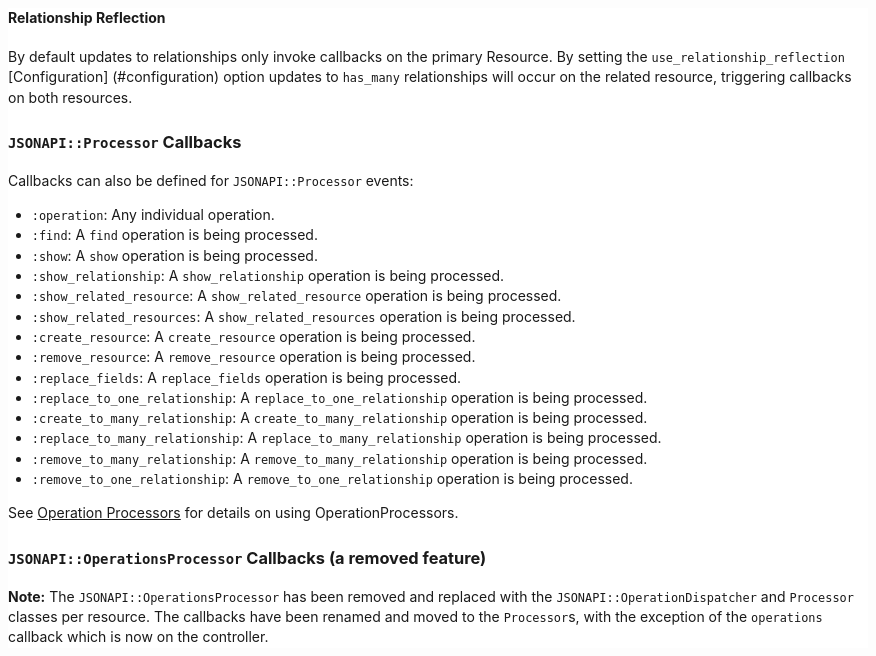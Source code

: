 #### Relationship Reflection

By default updates to relationships only invoke callbacks on the primary Resource. By setting the `use_relationship_reflection` [Configuration] (#configuration) option updates to `has_many` relationships will occur on the related resource, triggering callbacks on both resources.

### `JSONAPI::Processor` Callbacks

Callbacks can also be defined for `JSONAPI::Processor` events:
- `:operation`: Any individual operation.
- `:find`: A `find` operation is being processed.
- `:show`: A `show` operation is being processed.
- `:show_relationship`: A `show_relationship` operation is being processed.
- `:show_related_resource`: A `show_related_resource` operation is being processed.
- `:show_related_resources`: A `show_related_resources` operation is being processed.
- `:create_resource`: A `create_resource` operation is being processed.
- `:remove_resource`: A `remove_resource` operation is being processed.
- `:replace_fields`: A `replace_fields` operation is being processed.
- `:replace_to_one_relationship`: A `replace_to_one_relationship` operation is being processed.
- `:create_to_many_relationship`: A `create_to_many_relationship` operation is being processed.
- `:replace_to_many_relationship`: A `replace_to_many_relationship` operation is being processed.
- `:remove_to_many_relationship`: A `remove_to_many_relationship` operation is being processed.
- `:remove_to_one_relationship`: A `remove_to_one_relationship` operation is being processed.

See [Operation Processors](operation_processors.html) for details on using OperationProcessors.

### `JSONAPI::OperationsProcessor` Callbacks (a removed feature)

**Note:** The `JSONAPI::OperationsProcessor` has been removed and replaced with the `JSONAPI::OperationDispatcher` and `Processor` classes per resource. The callbacks have been renamed and moved to the `Processor`s, with the exception of the `operations` callback which is now on the controller.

> **WORK ITEM**: The pictures alone are to be left out when the data above is copied; all else must match exactly.

> **ANSWER FOR THIS EXERCISE**:
Source code

: #### Relationship Reflection

By default updates to relationships only invoke callbacks on the primary Resource. By setting the `use_relationship_reflection` [Configuration] (#configuration) option updates to `has_many` relationships will occur on the related resource, triggering callbacks on both resources.

### `JSONAPI::Processor` Callbacks

Callbacks can also be defined for `JSONAPI::Processor` events:
- `:operation`: Any individual operation.
- `:find`: A `find` operation is being processed.
- `:show`: A `show` operation is being processed.
- `:show_relationship`: A `show_relationship` operation is being processed.
- `:show_related_resource`: A `show_related_resource` operation is being processed.
- `:show_related_resources`: A `show_related_resources` operation is being processed.
- `:create_resource`: A `create_resource` operation is being processed.
- `:remove_resource`: A `remove_resource` operation is being processed.
- `:replace_fields`: A `replace_fields` operation is being processed.
- `:replace_to_one_relationship`: A `replace_to_one_relationship` operation is being processed.
- `:create_to_many_relationship`: A `create_to_many_relationship` operation is being processed.
- `:replace_to_many_relationship`: A `replace_to_many_relationship` operation is being processed.
- `:remove_to_many_relationship`: A `remove_to_many_relationship` operation is being processed.
- `:remove_to_one_relationship`: A `remove_to_one_relationship` operation is being processed.

See [Operation Processors](operation_processors.html) for details on using OperationProcessors.

### `JSONAPI::OperationsProcessor` Callbacks (a removed feature)

**Note:** The `JSONAPI::OperationsProcessor` has been removed and replaced with the `JSONAPI::OperationDispatcher` and `Processor` classes per resource. The callbacks have been renamed and moved to the `Processor`s, with the exception of the `operations` callback which is now on the controller.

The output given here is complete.